Requirement
Return, exactly and in full, the lines of the records below starting at the one with "[GoAdmin](https://github.com/GoAdminGroup/go-admin) is a" and ending at the one with "You can also use Cisco DNA Center sandboxes", and no other lines.

Extracted data
· · · · · · ·

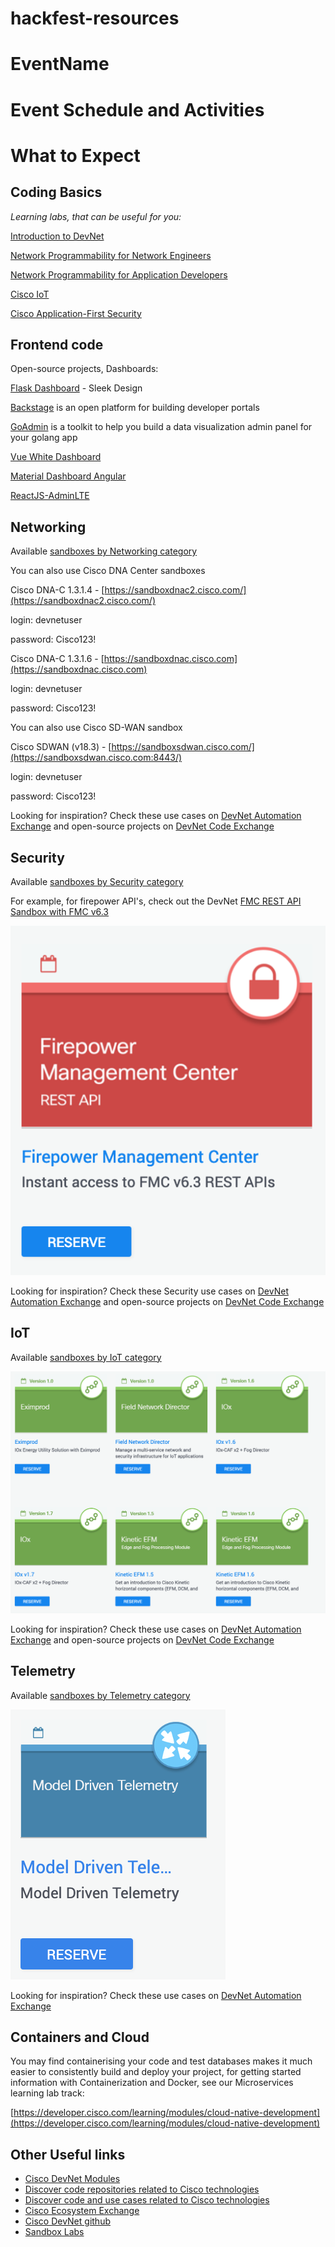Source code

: # hackfest-resources

# EventName

# Event Schedule and Activities 

# What to Expect 

## Coding Basics

*Learning labs, that can be useful for you:*

[Introduction to DevNet](https://developer.cisco.com/learning/tracks/devnet-beginner)

[Network Programmability for Network Engineers](https://developer.cisco.com/learning/tracks/netprog-eng)

[Network Programmability for Application Developers](https://developer.cisco.com/learning/tracks/netprog-appdev)

[Cisco IoT](https://developer.cisco.com/learning/tracks/iot)

[Cisco Application-First Security](https://developer.cisco.com/learning/tracks/cisco-app-first-security)

## Frontend code

Open-source projects, Dashboards:

[Flask Dashboard](https://github.com/app-generator/flask-dashboard-sleek) - Sleek Design

[Backstage](https://github.com/spotify/backstage) is an open platform for building developer portals

[GoAdmin](https://github.com/GoAdminGroup/go-admin) is a toolkit to help you build a data visualization admin panel for your golang app

[Vue White Dashboard](https://github.com/creativetimofficial/vue-white-dashboard)

[Material Dashboard Angular](https://github.com/creativetimofficial/material-dashboard-angular2)

[ReactJS-AdminLTE](https://github.com/booleanhunter/ReactJS-AdminLTE)

## Networking

Available [sandboxes by Networking category](https://devnetsandbox.cisco.com/RM/Topology?c=14ec7ccf-2988-474e-a135-1e90b9bc6caf)

You can also use Cisco DNA Center sandboxes

Cisco DNA-C 1.3.1.4 - [https://sandboxdnac2.cisco.com/](https://sandboxdnac2.cisco.com/)

login: devnetuser

password: Cisco123!

Cisco DNA-C 1.3.1.6 - [https://sandboxdnac.cisco.com](https://sandboxdnac.cisco.com)

login: devnetuser

password: Cisco123!

You can also use Cisco SD-WAN sandbox

Cisco SDWAN (v18.3) - [https://sandboxsdwan.cisco.com/](https://sandboxsdwan.cisco.com:8443/)

login: devnetuser

password: Cisco123!

Looking for inspiration? Check these use cases on [DevNet Automation Exchange](https://developer.cisco.com/network-automation/listing/#domain=Campus%2FBranch) and open-source projects on [DevNet Code Exchange](https://developer.cisco.com/codeexchange/explore/#tech=Networking)

## Security

Available [sandboxes by Security category](https://devnetsandbox.cisco.com/RM/Topology?c=a6f8430c-5b24-439d-b28a-effb42d4c20c)

For example, for firepower API's, check out the DevNet [FMC REST API Sandbox with FMC v6.3](https://devnetsandbox.cisco.com/RM/Diagram/Index/1228cb22-b2ba-48d3-a70a-86a53f4eecc0?diagramType=Topology)

[![](docs/img/FMC_REST_API_Sandbox.png)](https://devnetsandbox.cisco.com/RM/Diagram/Index/1228cb22-b2ba-48d3-a70a-86a53f4eecc0?diagramType=Topology)

Looking for inspiration? Check these Security use cases on [DevNet Automation Exchange](https://developer.cisco.com/network-automation/listing/#domain=Security) and open-source projects on [DevNet Code Exchange](https://developer.cisco.com/codeexchange/explore/#tech=Security)

## IoT

Available [sandboxes by IoT category](https://devnetsandbox.cisco.com/RM/Topology?c=171f6448-a74a-4831-a8c5-ad6f681bfc0d)

[![](docs/img/iot_sandboxes.png)](https://devnetsandbox.cisco.com/RM/Topology?c=171f6448-a74a-4831-a8c5-ad6f681bfc0d)

Looking for inspiration? Check these use cases on [DevNet Automation Exchange](https://developer.cisco.com/network-automation/listing/#domain=IoT) and open-source projects on [DevNet Code Exchange](https://developer.cisco.com/codeexchange/explore/#tech=IoT)

## Telemetry

Available [sandboxes by Telemetry category](https://devnetsandbox.cisco.com/RM/Diagram/Index/0e053963-b039-4a15-94f6-54db2f5ad61c?diagramType=Topology)

[![](docs/img/telmetry_sandbox.png)](https://devnetsandbox.cisco.com/RM/Diagram/Index/0e053963-b039-4a15-94f6-54db2f5ad61c?diagramType=Topology)

Looking for inspiration? Check these use cases on [DevNet Automation Exchange](https://developer.cisco.com/network-automation/listing/#domain=Campus%2FBranch)

## Containers and Cloud

You may find containerising your code and test databases makes it much easier to consistently build and deploy your project, for getting started information with Containerization and Docker, see our Microservices learning lab track:

[https://developer.cisco.com/learning/modules/cloud-native-development](https://developer.cisco.com/learning/modules/cloud-native-development)

## **Other Useful links**

- [Cisco DevNet Modules](https://developer.cisco.com/learning/modules)
- [Discover code repositories related to Cisco technologies](https://developer.cisco.com/codeexchange/)
- [Discover code and use cases related to Cisco technologies](https://developer.cisco.com/network-automation/)
- [Cisco Ecosystem Exchange](https://developer.cisco.com/ecosystem)
- [Cisco DevNet github](https://github.com/CiscoDevNet)
- [Sandbox Labs](https://devnetsandbox.cisco.com/RM/Topology)

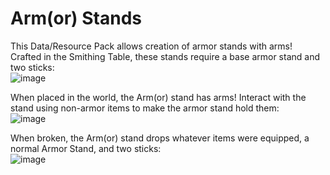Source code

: # Arm(or) Stands

This Data/Resource Pack allows creation of armor stands with arms!  
Crafted in the Smithing Table, these stands require a base armor stand and two sticks:  
![image](https://user-images.githubusercontent.com/53627062/223208280-ca96379c-17ca-47bd-b831-8de56dcf53bf.png)  

When placed in the world, the Arm(or) stand has arms! Interact with the stand using non-armor items to make the armor stand hold them:  
![image](https://user-images.githubusercontent.com/53627062/223208652-a260c3be-8a8d-4a25-8c22-7ad9d5684708.png)  

When broken, the Arm(or) stand drops whatever items were equipped, a normal Armor Stand, and two sticks:  
![image](https://user-images.githubusercontent.com/53627062/223208899-5ce04da9-a777-458e-9f08-57acf00022b1.png)  

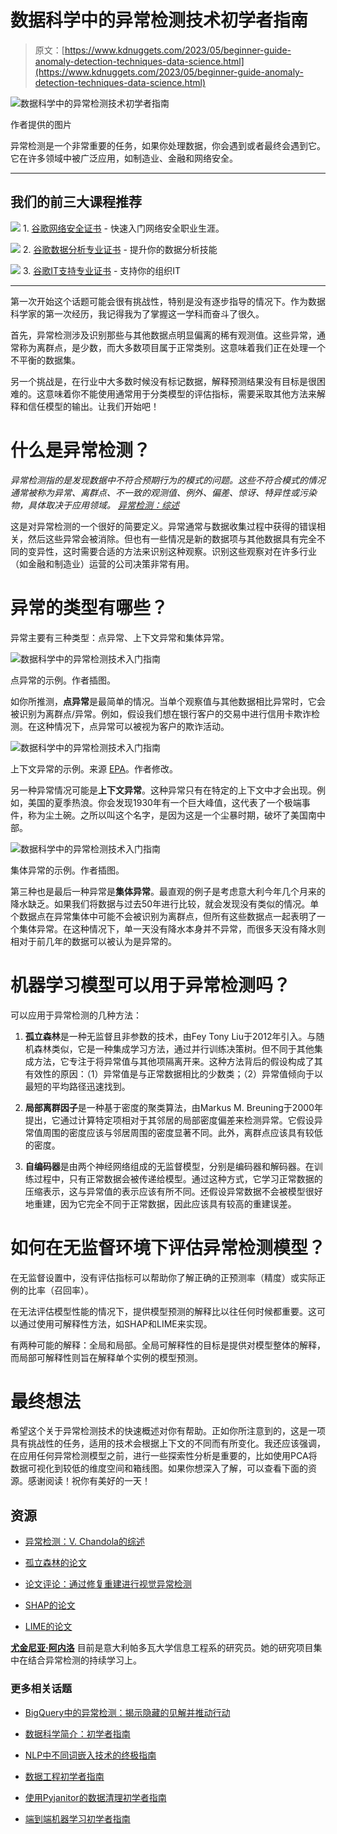 # 数据科学中的异常检测技术初学者指南

> 原文：[https://www.kdnuggets.com/2023/05/beginner-guide-anomaly-detection-techniques-data-science.html](https://www.kdnuggets.com/2023/05/beginner-guide-anomaly-detection-techniques-data-science.html)

![数据科学中的异常检测技术初学者指南](../Images/06c8fb860a5d9d4b8e38078bcbc95bc9.png)

作者提供的图片

异常检测是一个非常重要的任务，如果你处理数据，你会遇到或者最终会遇到它。它在许多领域中被广泛应用，如制造业、金融和网络安全。

* * *

## 我们的前三大课程推荐

![](../Images/0244c01ba9267c002ef39d4907e0b8fb.png) 1\. [谷歌网络安全证书](https://www.kdnuggets.com/google-cybersecurity) - 快速入门网络安全职业生涯。

![](../Images/e225c49c3c91745821c8c0368bf04711.png) 2\. [谷歌数据分析专业证书](https://www.kdnuggets.com/google-data-analytics) - 提升你的数据分析技能

![](../Images/0244c01ba9267c002ef39d4907e0b8fb.png) 3\. [谷歌IT支持专业证书](https://www.kdnuggets.com/google-itsupport) - 支持你的组织IT

* * *

第一次开始这个话题可能会很有挑战性，特别是没有逐步指导的情况下。作为数据科学家的第一次经历，我记得我为了掌握这一学科而奋斗了很久。

首先，异常检测涉及识别那些与其他数据点明显偏离的稀有观测值。这些异常，通常称为离群点，是少数，而大多数项目属于正常类别。这意味着我们正在处理一个不平衡的数据集。

另一个挑战是，在行业中大多数时候没有标记数据，解释预测结果没有目标是很困难的。这意味着你不能使用通常用于分类模型的评估指标，需要采取其他方法来解释和信任模型的输出。让我们开始吧！

# 什么是异常检测？

*异常检测指的是发现数据中不符合预期行为的模式的问题。这些不符合模式的情况通常被称为异常、离群点、不一致的观测值、例外、偏差、惊讶、特异性或污染物，具体取决于应用领域。* [*异常检测：综述*](https://dl.acm.org/doi/10.1145/1541880.1541882)

这是对异常检测的一个很好的简要定义。异常通常与数据收集过程中获得的错误相关，然后这些异常会被消除。但也有一些情况是新的数据项与其他数据具有完全不同的变异性，这时需要合适的方法来识别这种观察。识别这些观察对在许多行业（如金融和制造业）运营的公司决策非常有用。

# 异常的类型有哪些？

异常主要有三种类型：点异常、上下文异常和集体异常。

![数据科学中的异常检测技术入门指南](../Images/7ef38f78d9a18760c5fe4fecbafddfca.png)

点异常的示例。作者插图。

如你所推测，**点异常**是最简单的情况。当单个观察值与其他数据相比异常时，它会被识别为离群点/异常。例如，假设我们想在银行客户的交易中进行信用卡欺诈检测。在这种情况下，点异常可以被视为客户的欺诈活动。

![数据科学中的异常检测技术入门指南](../Images/c748c51eb2d77a01da89fd547060c76b.png)

上下文异常的示例。来源 [EPA](https://www.epa.gov/climate-indicators/climate-change-indicators-heat-waves)。作者修改。

另一种异常情况可能是**上下文异常**。这种异常只有在特定的上下文中才会出现。例如，美国的夏季热浪。你会发现1930年有一个巨大峰值，这代表了一个极端事件，称为尘土碗。之所以叫这个名字，是因为这是一个尘暴时期，破坏了美国南中部。

![数据科学中的异常检测技术入门指南](../Images/1c83742a41144861c7000e7474014a52.png)

集体异常的示例。作者插图。

第三种也是最后一种异常是**集体异常**。最直观的例子是考虑意大利今年几个月来的降水缺乏。如果我们将数据与过去50年进行比较，就会发现没有类似的情况。单个数据点在异常集体中可能不会被识别为离群点，但所有这些数据点一起表明了一个集体异常。在这种情况下，单一天没有降水本身并不异常，而很多天没有降水则相对于前几年的数据可以被认为是异常的。

# 机器学习模型可以用于异常检测吗？

可以应用于异常检测的几种方法：

1.  **孤立森林**是一种无监督且非参数的技术，由Fey Tony Liu于2012年引入。与随机森林类似，它是一种集成学习方法，通过并行训练决策树。但不同于其他集成方法，它专注于将异常值与其他项隔离开来。这种方法背后的假设构成了其有效性的原因：（1）异常值是与正常数据相比的少数类；（2）异常值倾向于以最短的平均路径迅速找到。

1.  **局部离群因子**是一种基于密度的聚类算法，由Markus M. Breuning于2000年提出，它通过计算特定项相对于其邻居的局部密度偏差来检测异常。它假设异常值周围的密度应该与邻居周围的密度显著不同。此外，离群点应该具有较低的密度。

1.  **自编码器**是由两个神经网络组成的无监督模型，分别是编码器和解码器。在训练过程中，只有正常数据会被传递给模型。通过这种方式，它学习正常数据的压缩表示，这与异常值的表示应该有所不同。还假设异常数据不会被模型很好地重建，因为它完全不同于正常数据，因此应该具有较高的重建误差。

# 如何在无监督环境下评估异常检测模型？

在无监督设置中，没有评估指标可以帮助你了解正确的正预测率（精度）或实际正例的比率（召回率）。

在无法评估模型性能的情况下，提供模型预测的解释比以往任何时候都重要。这可以通过使用可解释性方法，如SHAP和LIME来实现。

有两种可能的解释：全局和局部。全局可解释性的目标是提供对模型整体的解释，而局部可解释性则旨在解释单个实例的模型预测。

# 最终想法

希望这个关于异常检测技术的快速概述对你有帮助。正如你所注意到的，这是一项具有挑战性的任务，适用的技术会根据上下文的不同而有所变化。我还应该强调，在应用任何异常检测模型之前，进行一些探索性分析是重要的，比如使用PCA将数据可视化到较低的维度空间和箱线图。如果你想深入了解，可以查看下面的资源。感谢阅读！祝你有美好的一天！

## 资源

+   [异常检测：V. Chandola的综述](https://dl.acm.org/doi/10.1145/1541880.1541882)

+   [孤立森林的论文](https://cs.nju.edu.cn/zhouzh/zhouzh.files/publication/icdm08b.pdf)

+   [论文评论：通过修复重建进行视觉异常检测](https://towardsdatascience.com/paper-review-reconstruction-by-inpainting-for-visual-anomaly-detection-70dcf3063c07)

+   [SHAP的论文](https://arxiv.org/pdf/1705.07874v2.pdf)

+   [LIME的论文](https://arxiv.org/abs/1602.04938)

**[尤金尼亚·阿内洛](https://www.linkedin.com/in/eugenia-anello/)** 目前是意大利帕多瓦大学信息工程系的研究员。她的研究项目集中在结合异常检测的持续学习上。

### 更多相关话题

+   [BigQuery中的异常检测：揭示隐藏的见解并推动行动](https://www.kdnuggets.com/anomaly-detection-in-bigquery-uncover-hidden-insights-and-drive-action)

+   [数据科学简介：初学者指南](https://www.kdnuggets.com/2023/07/introduction-data-science-beginner-guide.html)

+   [NLP中不同词嵌入技术的终极指南](https://www.kdnuggets.com/2021/11/guide-word-embedding-techniques-nlp.html)

+   [数据工程初学者指南](https://www.kdnuggets.com/2023/07/beginner-guide-data-engineering.html)

+   [使用Pyjanitor的数据清理初学者指南](https://www.kdnuggets.com/beginners-guide-to-data-cleaning-with-pyjanitor)

+   [端到端机器学习初学者指南](https://www.kdnuggets.com/2021/12/beginner-guide-end-end-machine-learning.html)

· · · · · · ·

Solved exercise
[GoAdmin](https://github.com/GoAdminGroup/go-admin) is a toolkit to help you build a data visualization admin panel for your golang app

[Vue White Dashboard](https://github.com/creativetimofficial/vue-white-dashboard)

[Material Dashboard Angular](https://github.com/creativetimofficial/material-dashboard-angular2)

[ReactJS-AdminLTE](https://github.com/booleanhunter/ReactJS-AdminLTE)

## Networking

Available [sandboxes by Networking category](https://devnetsandbox.cisco.com/RM/Topology?c=14ec7ccf-2988-474e-a135-1e90b9bc6caf)

You can also use Cisco DNA Center sandboxes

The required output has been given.